А между тем наступило время сеяния; зерна по земле рассыпано множество, а инде даже и молодые всходы пробиваются. Современный человек видит и это сеянье, и эти всходы, по временам останавливается перед ними и даже произносит сочувственное или неодобрительное слово. Но стоит прислушаться к этому слову, чтобы убедиться, что в нем нет ни одной живой и ясной ноты. Тут звучит и неумелость, и легкомысленная голословность, и завещанная преданием заученность — все, кроме страстности и сознания личной прикосновенности к делу сеяния. «Не мое дело, мне как бы вот день прожить», — говорит всяк и каждый. Одно за другим проходят явления, которым, по всем видимостям, следовало бы захватить самые жизненные основы общества… ничуть не бывало! ничто ничего не захватывает, ничто ничего не вызывает наружу! По поводу явления самого решительного литература испустит обычное формально-лирическое бормотание, уличная же публика вяло перекинется двумя-тремя бессодержательными вопросами и вяло же разбредется по домам, чтобы там предаться вялым размышлениям…

Как скоро все это стихло, потухло, стушевалось 1 Что ни говорите, а эта быстрота утомления — признак очень сомнительный. Не в том опасность, что скоро потухло и стихло брожение, которому мы были свидетелями, — бог с ним, с этим брожением! — а в том, что быстрота утомления делается как бы регулятором жизни. Стало быть, впереди видится нечто очень малое, ежели общество не трепещет, не напрягает сил, не самоотвергается, не впадает в ошибки, а только глядит в одну случайно попавшуюся на глаза точку и думает: «ах, кабы совсем этих сеяний не было!»

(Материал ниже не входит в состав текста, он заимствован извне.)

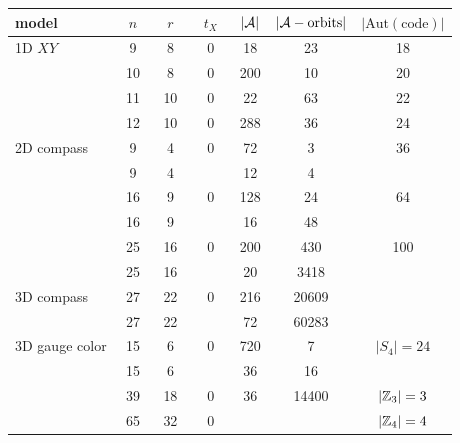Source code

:\begin{center}
\begin{tabular}{ l|c|c|c|c|c|c } 
model &\ $n$\ &\ $r$\ &\ $t_X$\ & $|\mathcal{A}|$ & $|\mathcal{A}-\mathrm{orbits}|$ & 
$|\mathrm{Aut(code)}|$ \\
\hline
  1D $XY$ & 9 &  8& 0   & 18 & 23 & 18  \\
        & 10 & 8& 0   & 200 & 10 & 20  \\
        & 11 & 10 & 0 & 22 & 63 & 22  \\
        & 12 & 10 & 0 & 288 & 36 & 24  \\
\hline
    2D compass & 9 & 4 & 0 & 72 & 3 & 36 \\
            & 9 & 4 &    & 12 & 4 &  \\
            & 16 & 9  & 0 & 128 & 24 & 64 \\
            & 16 & 9  &    & 16 & 48 &  \\
            & 25 & 16 & 0 & 200 & 430 & 100 \\
            & 25 & 16 &    & 20  & 3418 &  \\
\hline
    3D compass & 27 & 22 & 0     & 216  & 20609  &     \\
               & 27 & 22 &    &  72 & 60283   &  \\
\hline
    3D gauge color & 15 & 6  & 0 & 720 & 7 & $|S_4|=24$ \\
                & 15 & 6  &  & 36 & 16 &  \\
                & 39 & 18 & 0 & 36 & 14400 & $|\mathbb{Z}_3|=3$  \\
                & 65 & 32 & 0 &    &       & $|\mathbb{Z}_4|=4$ \\
\end{tabular}
\end{center}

Говорят, что все это признаки очень здоровые; что страсти умиротворились, брожение улеглось, колебания выяснились. Солидные люди усматривают задатки так называемого трезвого отношения к жизни и пророчат нечто прочное, осмотрительное, неторопливое. Но качества этой трезвости более чем сомнительны. Это безвкусная, бессодержательная трезвость, которая граничит с полным упадком сил. Как ни наянливо было наше недавнее озлобление против запросов жизни, как ни мелочны были формы, в которых оно выражалось, — приходится пожалеть и о нем. И там было нечто, свидетельствовавшее, что пульс не перестал еще биться, и там была возможность поступков, а следовательно, и возможность поправок, возвратов, раскаяний. И вдруг — пустое место. Одно чувство господствует и одолевает: чувство пустоты, чувство ненужности. У всех на языке одна фраза: надо дело делать, и у всех же в голове одна мысль: «ах, кабы меня бог помиловал!» Все окоченело и сосредоточилось на одной мысли: как бы подцепить грош и прожить насущный день. Не чувство жизни горит в человеке, а коптит и чадит в нем чувство самого грошового самосохранения. И жить незачем, и умереть страшно. Не потому страшно, чтоб пугали сновидения:

Умереть — уснуть… —

а потому, что умы до того сдавлены робостью, что никакое прямое решение для них недоступно. Человек не живет и не умирает, а перебрасывает самого себя изо дня в день без всякого участия личного творчества.

Горечь отдельных фактов не возбуждает в нас ни симпатии, ни отголоска; наплыв случайности не вызывает нашего гнева; разрозненность явлений, отсутствие связного представления об общем строе жизни, перерывы, провалы, колебания — ничто не может пробить броню равнодушия, в которую мы облеклись. «Не наше дело! — слышится со всех сторон, — довольно волнений! пусть страсти улягутся! пусть жизнь сама ответит на собственные запросы свои!»

Глядя со стороны, можно подумать, что мы только что вытерпели жестокую битву и теперь зализываем свои раны.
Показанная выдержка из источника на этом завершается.